Dalam konsep ini berarti siswa hanya pasif seolah – olah “barang”, terserah mau diapakan, terserah
kepada yang akan membawanya/guru. Sebaliknya guru akan sangat dominan, ibarat
raja di dalam kelas.[33]
Memang
dalam berbagai statement dikatakan bahwa siswaanak didik dalam proses belajar
–mengajar kelompok manusia yang belum dewasa yang dalam artian jasmani maupun
rohani. Oleh karena itu memerlukan pembinaan, pembimbingan, dan pendidikan
serta usaha orang lain yang dipandang sudah dewasa, agar anak didik dapat
mencapai tingkat kedewasaan. Hal ini dimaksudkan agar anak didik kelak dapat
melaksanakan tugasnya sebagai mahluk ciptaan tuhan yang maha esa warga Negara,
warga masyarakat dan pribadi yang bertanggungjawab. Pernyataan mengenai anak
didik sebagai kelompok yang belum dewasa itu, bukan berarti bahwa anak didik
itu sebagai mahluk yang lemah tampak memiliki potensi dan kemampuan. Anak didik
secara kodrati telah memiliki potensi dan kemampuan – kemampuan atau talen
tertentu. Hanya yang jelas siswa itu boleh mencapai tingkat optimal dalam
mengembangkan talena atau potensi dan kemampuannya. Oleh karena itu, lebih
tepat kalau siswa dikatakan sebagai subjek dalam proses belajar mengajar,
sehingga siswa disebut sebagai subjek belajar.[34]

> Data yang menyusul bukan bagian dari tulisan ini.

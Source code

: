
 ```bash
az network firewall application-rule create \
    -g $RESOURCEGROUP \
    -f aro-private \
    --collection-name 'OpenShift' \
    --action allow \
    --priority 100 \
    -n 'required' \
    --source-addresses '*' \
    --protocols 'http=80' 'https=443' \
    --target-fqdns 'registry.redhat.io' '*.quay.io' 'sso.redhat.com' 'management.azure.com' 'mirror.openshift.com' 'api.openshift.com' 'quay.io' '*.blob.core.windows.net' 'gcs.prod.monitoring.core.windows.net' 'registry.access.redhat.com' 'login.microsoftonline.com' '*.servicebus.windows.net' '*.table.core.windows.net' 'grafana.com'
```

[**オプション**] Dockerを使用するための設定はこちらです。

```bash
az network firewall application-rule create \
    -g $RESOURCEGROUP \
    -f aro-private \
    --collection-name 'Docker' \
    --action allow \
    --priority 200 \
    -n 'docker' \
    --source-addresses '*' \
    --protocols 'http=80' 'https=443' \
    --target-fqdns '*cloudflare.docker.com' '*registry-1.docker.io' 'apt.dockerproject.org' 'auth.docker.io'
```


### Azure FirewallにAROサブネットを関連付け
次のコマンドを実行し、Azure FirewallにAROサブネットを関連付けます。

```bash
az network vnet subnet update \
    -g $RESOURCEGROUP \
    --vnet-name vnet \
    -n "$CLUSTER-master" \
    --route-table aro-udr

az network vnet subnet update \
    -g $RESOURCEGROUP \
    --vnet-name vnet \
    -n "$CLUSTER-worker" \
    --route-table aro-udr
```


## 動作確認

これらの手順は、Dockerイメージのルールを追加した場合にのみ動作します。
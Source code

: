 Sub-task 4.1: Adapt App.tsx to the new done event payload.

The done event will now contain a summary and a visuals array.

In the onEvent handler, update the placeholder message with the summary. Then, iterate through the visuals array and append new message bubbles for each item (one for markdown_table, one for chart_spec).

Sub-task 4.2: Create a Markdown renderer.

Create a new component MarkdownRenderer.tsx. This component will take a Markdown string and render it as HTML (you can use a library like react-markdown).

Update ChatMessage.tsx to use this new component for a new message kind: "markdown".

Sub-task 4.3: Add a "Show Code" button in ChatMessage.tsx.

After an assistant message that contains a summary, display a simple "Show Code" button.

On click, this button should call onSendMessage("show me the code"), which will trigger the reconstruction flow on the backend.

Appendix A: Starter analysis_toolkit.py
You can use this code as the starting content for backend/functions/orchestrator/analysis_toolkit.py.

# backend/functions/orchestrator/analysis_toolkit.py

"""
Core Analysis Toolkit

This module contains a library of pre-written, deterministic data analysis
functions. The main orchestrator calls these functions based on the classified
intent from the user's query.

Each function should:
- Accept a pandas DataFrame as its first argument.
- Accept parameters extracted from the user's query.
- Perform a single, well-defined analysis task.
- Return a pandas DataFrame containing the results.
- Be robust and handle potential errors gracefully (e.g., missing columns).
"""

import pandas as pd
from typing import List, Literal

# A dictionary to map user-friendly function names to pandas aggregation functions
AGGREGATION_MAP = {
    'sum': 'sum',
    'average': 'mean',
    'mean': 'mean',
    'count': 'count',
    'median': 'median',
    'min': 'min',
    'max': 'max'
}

Masa sebagai anak didik senantiasa
merupakan fase yang berproses untuk menemukan eksitensi kediriannya secara
utuh. Oleh karena itulah, diperlukan pihak orang yang telah dewasa untuk
membina dan mengarahkan proses penemuan diri bagi anak didiknya agar mencapai
hasil yang lebih efektif dan efisien siswa dengan yang diharapkan. Dalam proses
ini guru harusa mampu mengorganisasi setiap kegiatan belajar mengajar dan
menghargai anak didiknya sebagai suatu subjek yang memiliki bekal dan
kemampuan. Pengertian guru semacam ini sangat penting, agar guru tidak bersikap
semaunya sebagai seorang atasan, dan sekaligus agar guru tidak segan-segan
memberikan dorongan kepada siswanya. Perwujudan interaksi guru dan siswa harus
lebih banyak berbentuk pemberian motivasi dan guru kepada siswa agar siswa
merasa bergaira, memiliki semanagat, potensi dan kemampuan yang dapat
meningkatkan harga dirinya. Dengan demikian siswa diharapkan lebih aktif dalam
melakukan kegiatn belajar. Hal ini sinkron dengan system pengajaran modern yang
menempatkan siswa sebagai piha yang aktif, atau yang sekarang dikenal dengan
CBSA. Menurut penyelidikan belajar yang lebih efektif hanya mungkin, kalau
siswa itu sebdiri turut aktif dalam merumuskan serta memecahkan berbagai
masalah.[35]
E.
Cara
mengajar yang efektif
mengajar
adalah membimbing siswa agar mengalami proses belajar. Tapi proses belajar yang
bagaimana? Dalam belajar, siswa menghendaki hasil belajar yang efektif bagi
dirinya. Untuk tujuan itu untuk tuntutan itu guru harus membantu, maka pada
waktu guru mengajar juga harus efektif. Bagaimana mengajar yang efektif itu?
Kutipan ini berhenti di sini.